> **INSTRUCTIONS FOR THE TASK**: Copy the data below exactly, omitting any picture it contains.

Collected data

+ + + + + + +

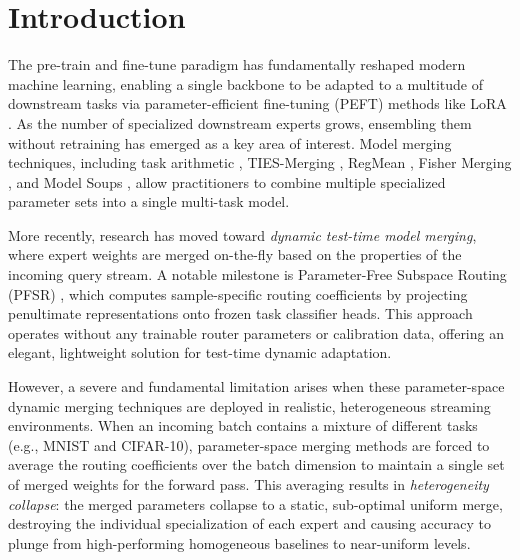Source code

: \section{Introduction}
\label{sec:intro}

The pre-train and fine-tune paradigm has fundamentally reshaped modern machine learning, enabling a single backbone to be adapted to a multitude of downstream tasks via parameter-efficient fine-tuning (PEFT) methods like LoRA \cite{hu2021lora, peft2022, lialin2023peft}. As the number of specialized downstream experts grows, ensembling them without retraining has emerged as a key area of interest. Model merging techniques, including task arithmetic \cite{ilharco2022editing, ortiz2020task}, TIES-Merging \cite{yadav2023ties}, RegMean \cite{jin2022regmean}, Fisher Merging \cite{matena2021merging}, and Model Soups \cite{wortsman2022model}, allow practitioners to combine multiple specialized parameter sets into a single multi-task model.

More recently, research has moved toward \emph{dynamic test-time model merging}, where expert weights are merged on-the-fly based on the properties of the incoming query stream. A notable milestone is Parameter-Free Subspace Routing (PFSR) \cite{pfsr}, which computes sample-specific routing coefficients by projecting penultimate representations onto frozen task classifier heads. This approach operates without any trainable router parameters or calibration data, offering an elegant, lightweight solution for test-time dynamic adaptation.

However, a severe and fundamental limitation arises when these parameter-space dynamic merging techniques are deployed in realistic, heterogeneous streaming environments. When an incoming batch contains a mixture of different tasks (e.g., MNIST and CIFAR-10), parameter-space merging methods are forced to average the routing coefficients over the batch dimension to maintain a single set of merged weights for the forward pass. This averaging results in \emph{heterogeneity collapse}: the merged parameters collapse to a static, sub-optimal uniform merge, destroying the individual specialization of each expert and causing accuracy to plunge from high-performing homogeneous baselines to near-uniform levels.


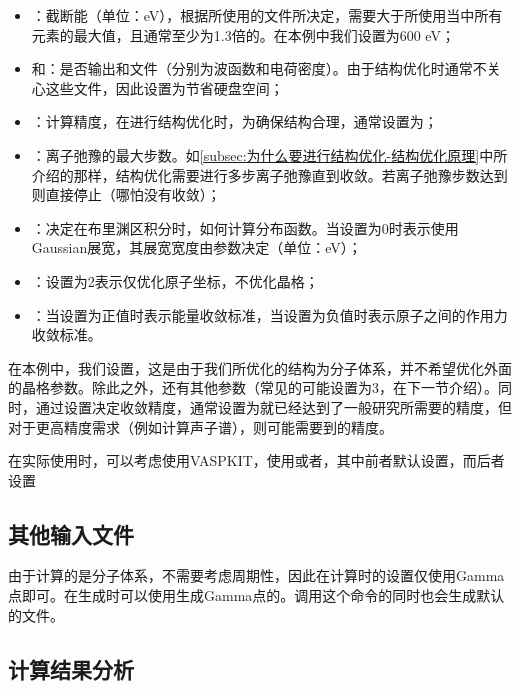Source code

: \begin{itemize}
    \item {}：截断能（单位：eV），根据所使用的文件所决定，需要大于所使用当中所有元素的最大值，且通常至少为1.3倍的。在本例中我们设置为600 eV；
    \item {}和：是否输出和文件（分别为波函数和电荷密度）。由于结构优化时通常不关心这些文件，因此设置为节省硬盘空间；
    \item {}：计算精度，在进行结构优化时，为确保结构合理，通常设置为；
    \item {}：离子弛豫的最大步数。如\ref{subsec:为什么要进行结构优化-结构优化原理}中所介绍的那样，结构优化需要进行多步离子弛豫直到收敛。若离子弛豫步数达到则直接停止（哪怕没有收敛）；
    \item {}：决定在布里渊区积分时，如何计算分布函数。当设置为0时表示使用Gaussian展宽，其展宽宽度由参数决定（单位：eV）；
    \item {}：设置为2表示仅优化原子坐标，不优化晶格；
    \item {}：当设置为正值时表示能量收敛标准，当设置为负值时表示原子之间的作用力收敛标准。
\end{itemize}

在本例中，我们设置，这是由于我们所优化的结构为分子体系，并不希望优化外面的晶格参数。除此之外，还有其他参数（常见的可能设置为3，在下一节介绍）。同时，通过设置决定收敛精度，通常设置为就已经达到了一般研究所需要的精度，但对于更高精度需求（例如计算声子谱），则可能需要到的精度。

在实际使用时，可以考虑使用VASPKIT，使用或者，其中前者默认设置，而后者设置

\subsection{其他输入文件}\label{subsec:对坐标进行优化ISIF=2-其他输入文件}

由于计算的是分子体系，不需要考虑周期性，因此在计算时的设置仅使用Gamma点即可。在生成时可以使用生成Gamma点的。调用这个命令的同时也会生成默认的文件。

\subsection{计算结果分析}\label{subsec:对坐标进行优化ISIF=2-计算结果分析}

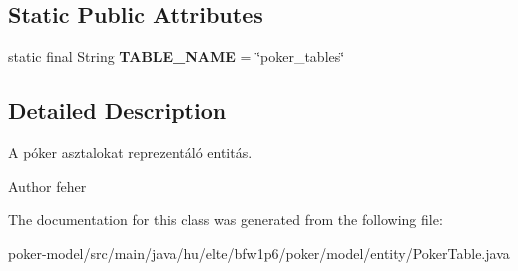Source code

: \subsection*{Static Public Attributes}
\begin{DoxyCompactItemize}
\item 
\hypertarget{classhu_1_1elte_1_1bfw1p6_1_1poker_1_1model_1_1entity_1_1_poker_table_a7564a404d01e4026fac3fcb77a6db203}{}static final String {\bfseries T\+A\+B\+L\+E\+\_\+\+N\+A\+M\+E} = \char`\"{}poker\+\_\+tables\char`\"{}\label{classhu_1_1elte_1_1bfw1p6_1_1poker_1_1model_1_1entity_1_1_poker_table_a7564a404d01e4026fac3fcb77a6db203}

\end{DoxyCompactItemize}


\subsection{Detailed Description}
A póker asztalokat reprezentáló entitás. \begin{DoxyAuthor}{Author}
feher 
\end{DoxyAuthor}


The documentation for this class was generated from the following file\+:\begin{DoxyCompactItemize}
\item 
poker-\/model/src/main/java/hu/elte/bfw1p6/poker/model/entity/Poker\+Table.\+java\end{DoxyCompactItemize}
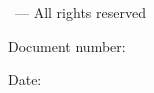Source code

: 
\thispagestyle{empty}
{\raisebox{.35ex}{\smaller\copyright}}\,\doccopyrightholder{} \doccopyrightyears{} --- All rights reserved
\vspace{2ex}

\begin{flushright}
Document number: \textbf{\LARGE\docno}

Date: \reldate
\end{flushright}

\vfill

\textbf{\LARGE \doctitle}

\vfill





\vfill
\noindent
\pagebreak

\thispagestyle{cpppage}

+ + + + + + +

> **OUTPUT OF THE EXERCISE**:
Source code

: \section{Introduction}
\label{sec:intro}

The pre-train and fine-tune paradigm has fundamentally reshaped modern machine learning, enabling a single backbone to be adapted to a multitude of downstream tasks via parameter-efficient fine-tuning (PEFT) methods like LoRA \cite{hu2021lora, peft2022, lialin2023peft}. As the number of specialized downstream experts grows, ensembling them without retraining has emerged as a key area of interest. Model merging techniques, including task arithmetic \cite{ilharco2022editing, ortiz2020task}, TIES-Merging \cite{yadav2023ties}, RegMean \cite{jin2022regmean}, Fisher Merging \cite{matena2021merging}, and Model Soups \cite{wortsman2022model}, allow practitioners to combine multiple specialized parameter sets into a single multi-task model.

More recently, research has moved toward \emph{dynamic test-time model merging}, where expert weights are merged on-the-fly based on the properties of the incoming query stream. A notable milestone is Parameter-Free Subspace Routing (PFSR) \cite{pfsr}, which computes sample-specific routing coefficients by projecting penultimate representations onto frozen task classifier heads. This approach operates without any trainable router parameters or calibration data, offering an elegant, lightweight solution for test-time dynamic adaptation.

However, a severe and fundamental limitation arises when these parameter-space dynamic merging techniques are deployed in realistic, heterogeneous streaming environments. When an incoming batch contains a mixture of different tasks (e.g., MNIST and CIFAR-10), parameter-space merging methods are forced to average the routing coefficients over the batch dimension to maintain a single set of merged weights for the forward pass. This averaging results in \emph{heterogeneity collapse}: the merged parameters collapse to a static, sub-optimal uniform merge, destroying the individual specialization of each expert and causing accuracy to plunge from high-performing homogeneous baselines to near-uniform levels.


Source code

: \begin{itemize}
    \item {}：截断能（单位：eV），根据所使用的文件所决定，需要大于所使用当中所有元素的最大值，且通常至少为1.3倍的。在本例中我们设置为600 eV；
    \item {}和：是否输出和文件（分别为波函数和电荷密度）。由于结构优化时通常不关心这些文件，因此设置为节省硬盘空间；
    \item {}：计算精度，在进行结构优化时，为确保结构合理，通常设置为；
    \item {}：离子弛豫的最大步数。如\ref{subsec:为什么要进行结构优化-结构优化原理}中所介绍的那样，结构优化需要进行多步离子弛豫直到收敛。若离子弛豫步数达到则直接停止（哪怕没有收敛）；
    \item {}：决定在布里渊区积分时，如何计算分布函数。当设置为0时表示使用Gaussian展宽，其展宽宽度由参数决定（单位：eV）；
    \item {}：设置为2表示仅优化原子坐标，不优化晶格；
    \item {}：当设置为正值时表示能量收敛标准，当设置为负值时表示原子之间的作用力收敛标准。
\end{itemize}

在本例中，我们设置，这是由于我们所优化的结构为分子体系，并不希望优化外面的晶格参数。除此之外，还有其他参数（常见的可能设置为3，在下一节介绍）。同时，通过设置决定收敛精度，通常设置为就已经达到了一般研究所需要的精度，但对于更高精度需求（例如计算声子谱），则可能需要到的精度。

在实际使用时，可以考虑使用VASPKIT，使用或者，其中前者默认设置，而后者设置

\subsection{其他输入文件}\label{subsec:对坐标进行优化ISIF=2-其他输入文件}

由于计算的是分子体系，不需要考虑周期性，因此在计算时的设置仅使用Gamma点即可。在生成时可以使用生成Gamma点的。调用这个命令的同时也会生成默认的文件。

\subsection{计算结果分析}\label{subsec:对坐标进行优化ISIF=2-计算结果分析}

Source code

: \subsection*{Static Public Attributes}
\begin{DoxyCompactItemize}
\item 
\hypertarget{classhu_1_1elte_1_1bfw1p6_1_1poker_1_1model_1_1entity_1_1_poker_table_a7564a404d01e4026fac3fcb77a6db203}{}static final String {\bfseries T\+A\+B\+L\+E\+\_\+\+N\+A\+M\+E} = \char`\"{}poker\+\_\+tables\char`\"{}\label{classhu_1_1elte_1_1bfw1p6_1_1poker_1_1model_1_1entity_1_1_poker_table_a7564a404d01e4026fac3fcb77a6db203}

\end{DoxyCompactItemize}


\subsection{Detailed Description}
A póker asztalokat reprezentáló entitás. \begin{DoxyAuthor}{Author}
feher 
\end{DoxyAuthor}


The documentation for this class was generated from the following file\+:\begin{DoxyCompactItemize}
\item 
poker-\/model/src/main/java/hu/elte/bfw1p6/poker/model/entity/Poker\+Table.\+java\end{DoxyCompactItemize}
Source code

: 
\thispagestyle{empty}
{\raisebox{.35ex}{\smaller\copyright}}\,\doccopyrightholder{} \doccopyrightyears{} --- All rights reserved
\vspace{2ex}

\begin{flushright}
Document number: \textbf{\LARGE\docno}

Date: \reldate
\end{flushright}

\vfill

\textbf{\LARGE \doctitle}

\vfill





\vfill
\noindent
\pagebreak

\thispagestyle{cpppage}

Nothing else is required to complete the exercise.